## Prompt:
The lines needed are those below that contain the word "library"; copy each one.

## Saved data entries:
◇ ◇ ◇ ◇ ◇ ◇ ◇

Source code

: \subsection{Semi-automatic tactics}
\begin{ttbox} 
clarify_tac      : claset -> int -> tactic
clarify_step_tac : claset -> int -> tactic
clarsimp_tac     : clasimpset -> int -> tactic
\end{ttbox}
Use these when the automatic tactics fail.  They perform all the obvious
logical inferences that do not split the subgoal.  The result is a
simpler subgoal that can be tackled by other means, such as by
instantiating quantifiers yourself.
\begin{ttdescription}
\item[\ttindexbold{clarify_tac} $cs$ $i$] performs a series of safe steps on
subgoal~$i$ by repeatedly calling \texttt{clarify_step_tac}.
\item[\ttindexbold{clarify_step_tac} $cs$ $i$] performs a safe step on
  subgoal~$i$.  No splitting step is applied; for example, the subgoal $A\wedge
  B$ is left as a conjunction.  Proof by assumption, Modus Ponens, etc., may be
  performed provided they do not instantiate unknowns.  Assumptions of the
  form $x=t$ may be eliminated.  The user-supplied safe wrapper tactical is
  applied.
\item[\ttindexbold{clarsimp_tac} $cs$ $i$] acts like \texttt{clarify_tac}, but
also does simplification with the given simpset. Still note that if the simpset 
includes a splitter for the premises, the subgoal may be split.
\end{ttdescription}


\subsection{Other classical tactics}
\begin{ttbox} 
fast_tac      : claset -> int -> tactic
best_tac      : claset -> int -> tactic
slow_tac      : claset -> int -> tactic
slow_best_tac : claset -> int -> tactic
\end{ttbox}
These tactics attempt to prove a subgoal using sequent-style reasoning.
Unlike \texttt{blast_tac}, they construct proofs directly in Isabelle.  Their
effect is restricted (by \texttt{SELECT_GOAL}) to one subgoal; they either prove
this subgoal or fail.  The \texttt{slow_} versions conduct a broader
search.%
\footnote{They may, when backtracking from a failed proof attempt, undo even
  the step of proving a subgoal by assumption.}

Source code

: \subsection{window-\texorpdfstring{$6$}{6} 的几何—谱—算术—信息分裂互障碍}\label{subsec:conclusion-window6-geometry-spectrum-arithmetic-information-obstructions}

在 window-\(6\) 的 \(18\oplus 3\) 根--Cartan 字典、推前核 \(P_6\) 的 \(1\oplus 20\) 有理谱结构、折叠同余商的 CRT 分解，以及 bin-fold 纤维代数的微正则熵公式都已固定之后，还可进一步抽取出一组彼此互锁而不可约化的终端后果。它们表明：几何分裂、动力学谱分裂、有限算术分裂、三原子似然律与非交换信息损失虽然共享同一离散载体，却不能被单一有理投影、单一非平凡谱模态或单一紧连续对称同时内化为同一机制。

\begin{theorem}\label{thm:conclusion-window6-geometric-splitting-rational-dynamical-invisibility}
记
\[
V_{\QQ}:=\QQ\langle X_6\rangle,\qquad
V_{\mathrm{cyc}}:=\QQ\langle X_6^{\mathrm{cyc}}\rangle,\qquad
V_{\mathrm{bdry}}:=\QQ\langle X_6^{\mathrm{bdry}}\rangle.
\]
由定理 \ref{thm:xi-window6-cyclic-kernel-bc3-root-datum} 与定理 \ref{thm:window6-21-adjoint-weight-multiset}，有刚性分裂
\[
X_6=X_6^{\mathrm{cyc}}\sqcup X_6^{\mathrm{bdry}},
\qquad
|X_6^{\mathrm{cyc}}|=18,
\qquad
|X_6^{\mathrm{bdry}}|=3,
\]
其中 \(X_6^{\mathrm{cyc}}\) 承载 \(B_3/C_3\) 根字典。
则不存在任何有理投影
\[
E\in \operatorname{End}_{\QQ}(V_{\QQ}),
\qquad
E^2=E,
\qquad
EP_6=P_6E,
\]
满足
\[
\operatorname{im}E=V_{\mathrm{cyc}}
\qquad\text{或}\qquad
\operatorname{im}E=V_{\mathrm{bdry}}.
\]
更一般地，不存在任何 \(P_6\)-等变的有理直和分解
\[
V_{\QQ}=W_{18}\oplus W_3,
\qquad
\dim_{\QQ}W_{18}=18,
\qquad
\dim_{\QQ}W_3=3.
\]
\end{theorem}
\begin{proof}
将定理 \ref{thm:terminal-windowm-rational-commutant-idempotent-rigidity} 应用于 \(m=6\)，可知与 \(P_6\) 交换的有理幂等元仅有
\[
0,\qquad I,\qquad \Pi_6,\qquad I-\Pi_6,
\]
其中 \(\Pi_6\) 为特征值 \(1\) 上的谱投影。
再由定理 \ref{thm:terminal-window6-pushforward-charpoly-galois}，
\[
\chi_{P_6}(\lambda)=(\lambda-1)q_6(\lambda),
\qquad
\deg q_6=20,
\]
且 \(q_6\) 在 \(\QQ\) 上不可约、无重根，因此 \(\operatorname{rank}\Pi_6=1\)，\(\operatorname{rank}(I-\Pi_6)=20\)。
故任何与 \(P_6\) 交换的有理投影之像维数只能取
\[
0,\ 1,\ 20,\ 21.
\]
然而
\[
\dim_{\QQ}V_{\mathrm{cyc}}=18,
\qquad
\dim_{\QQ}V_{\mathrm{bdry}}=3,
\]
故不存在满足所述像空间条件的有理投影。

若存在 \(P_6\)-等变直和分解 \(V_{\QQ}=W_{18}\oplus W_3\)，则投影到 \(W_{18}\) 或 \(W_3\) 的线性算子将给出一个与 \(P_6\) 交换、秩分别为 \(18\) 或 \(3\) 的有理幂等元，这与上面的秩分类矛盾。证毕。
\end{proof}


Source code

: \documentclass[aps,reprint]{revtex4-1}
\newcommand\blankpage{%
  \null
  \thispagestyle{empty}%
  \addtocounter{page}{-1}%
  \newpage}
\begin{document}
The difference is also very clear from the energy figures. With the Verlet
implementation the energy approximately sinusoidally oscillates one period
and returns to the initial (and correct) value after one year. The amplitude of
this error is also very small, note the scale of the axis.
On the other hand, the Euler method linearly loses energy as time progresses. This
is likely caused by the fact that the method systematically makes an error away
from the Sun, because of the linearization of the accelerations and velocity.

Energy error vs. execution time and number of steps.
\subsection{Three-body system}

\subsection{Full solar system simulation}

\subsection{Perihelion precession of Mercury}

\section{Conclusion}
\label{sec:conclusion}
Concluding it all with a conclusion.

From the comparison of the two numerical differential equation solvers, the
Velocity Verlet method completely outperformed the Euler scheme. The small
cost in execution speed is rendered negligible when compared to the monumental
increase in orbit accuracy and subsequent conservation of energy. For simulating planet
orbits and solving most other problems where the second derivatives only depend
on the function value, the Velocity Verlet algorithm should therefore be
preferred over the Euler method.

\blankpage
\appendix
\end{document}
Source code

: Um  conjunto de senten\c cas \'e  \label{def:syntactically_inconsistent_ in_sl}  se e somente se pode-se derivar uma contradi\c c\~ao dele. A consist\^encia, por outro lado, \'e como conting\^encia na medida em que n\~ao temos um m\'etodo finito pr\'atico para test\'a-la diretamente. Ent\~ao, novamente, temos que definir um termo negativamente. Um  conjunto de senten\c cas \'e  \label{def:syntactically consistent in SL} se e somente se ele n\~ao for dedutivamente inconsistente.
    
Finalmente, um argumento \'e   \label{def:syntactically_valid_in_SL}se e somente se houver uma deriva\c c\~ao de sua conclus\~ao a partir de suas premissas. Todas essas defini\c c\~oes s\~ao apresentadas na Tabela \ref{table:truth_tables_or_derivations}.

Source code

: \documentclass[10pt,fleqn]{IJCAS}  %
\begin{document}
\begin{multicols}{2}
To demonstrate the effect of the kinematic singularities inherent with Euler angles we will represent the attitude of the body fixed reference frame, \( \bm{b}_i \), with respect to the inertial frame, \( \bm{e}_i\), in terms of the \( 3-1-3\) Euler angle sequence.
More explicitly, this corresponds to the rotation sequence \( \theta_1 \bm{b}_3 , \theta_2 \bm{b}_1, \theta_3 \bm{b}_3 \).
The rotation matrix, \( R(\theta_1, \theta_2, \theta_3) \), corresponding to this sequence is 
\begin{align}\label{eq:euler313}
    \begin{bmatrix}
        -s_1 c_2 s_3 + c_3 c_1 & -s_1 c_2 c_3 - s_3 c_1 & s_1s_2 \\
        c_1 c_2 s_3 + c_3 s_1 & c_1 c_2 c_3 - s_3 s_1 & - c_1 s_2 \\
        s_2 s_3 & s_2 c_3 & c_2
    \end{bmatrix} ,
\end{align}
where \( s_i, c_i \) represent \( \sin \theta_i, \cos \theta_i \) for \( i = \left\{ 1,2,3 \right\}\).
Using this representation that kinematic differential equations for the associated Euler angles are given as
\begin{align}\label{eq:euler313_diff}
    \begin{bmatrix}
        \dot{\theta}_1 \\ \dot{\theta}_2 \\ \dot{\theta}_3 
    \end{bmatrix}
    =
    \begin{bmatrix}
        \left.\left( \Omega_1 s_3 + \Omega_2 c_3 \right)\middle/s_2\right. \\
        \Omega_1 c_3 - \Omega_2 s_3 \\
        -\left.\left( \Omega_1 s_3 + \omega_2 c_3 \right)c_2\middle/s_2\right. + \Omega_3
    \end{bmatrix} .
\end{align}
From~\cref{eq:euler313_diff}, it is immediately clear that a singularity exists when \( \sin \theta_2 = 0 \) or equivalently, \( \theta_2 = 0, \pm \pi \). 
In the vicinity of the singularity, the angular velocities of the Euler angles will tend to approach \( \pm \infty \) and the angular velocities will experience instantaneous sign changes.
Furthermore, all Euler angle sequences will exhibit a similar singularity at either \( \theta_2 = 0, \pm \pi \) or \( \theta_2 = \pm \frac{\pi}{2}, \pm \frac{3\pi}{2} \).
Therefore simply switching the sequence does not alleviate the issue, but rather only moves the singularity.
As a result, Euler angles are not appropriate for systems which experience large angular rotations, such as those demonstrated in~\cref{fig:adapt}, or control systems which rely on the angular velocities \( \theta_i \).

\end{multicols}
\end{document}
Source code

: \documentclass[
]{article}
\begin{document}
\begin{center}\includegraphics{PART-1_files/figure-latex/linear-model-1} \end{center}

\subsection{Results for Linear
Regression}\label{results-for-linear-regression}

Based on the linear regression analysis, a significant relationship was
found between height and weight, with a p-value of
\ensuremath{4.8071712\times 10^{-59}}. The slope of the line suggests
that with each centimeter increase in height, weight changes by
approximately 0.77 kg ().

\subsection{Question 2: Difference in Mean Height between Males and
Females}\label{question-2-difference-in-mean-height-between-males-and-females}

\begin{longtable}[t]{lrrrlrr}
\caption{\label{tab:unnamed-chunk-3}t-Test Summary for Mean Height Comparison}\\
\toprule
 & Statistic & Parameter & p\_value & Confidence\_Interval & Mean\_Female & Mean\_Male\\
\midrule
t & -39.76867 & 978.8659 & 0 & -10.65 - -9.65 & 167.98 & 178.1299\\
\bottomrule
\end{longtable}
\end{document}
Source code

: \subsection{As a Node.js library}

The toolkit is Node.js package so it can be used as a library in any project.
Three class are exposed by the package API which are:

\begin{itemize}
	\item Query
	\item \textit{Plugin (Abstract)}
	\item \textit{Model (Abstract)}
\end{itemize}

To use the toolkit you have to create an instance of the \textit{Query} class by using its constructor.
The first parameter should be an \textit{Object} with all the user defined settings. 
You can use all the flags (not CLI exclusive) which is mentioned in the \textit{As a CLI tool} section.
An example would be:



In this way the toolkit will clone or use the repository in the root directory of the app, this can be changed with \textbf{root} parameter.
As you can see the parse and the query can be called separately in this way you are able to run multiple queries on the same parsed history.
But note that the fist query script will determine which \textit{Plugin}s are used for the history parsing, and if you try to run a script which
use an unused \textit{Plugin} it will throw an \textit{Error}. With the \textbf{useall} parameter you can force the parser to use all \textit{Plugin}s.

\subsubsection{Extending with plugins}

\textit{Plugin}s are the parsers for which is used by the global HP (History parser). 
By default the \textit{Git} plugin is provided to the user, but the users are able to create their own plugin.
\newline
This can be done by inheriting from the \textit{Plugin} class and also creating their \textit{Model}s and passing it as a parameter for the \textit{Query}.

◇ ◇ ◇ ◇ ◇ ◇ ◇

## Task response:
: \subsection{As a Node.js library}
The toolkit is Node.js package so it can be used as a library in any project.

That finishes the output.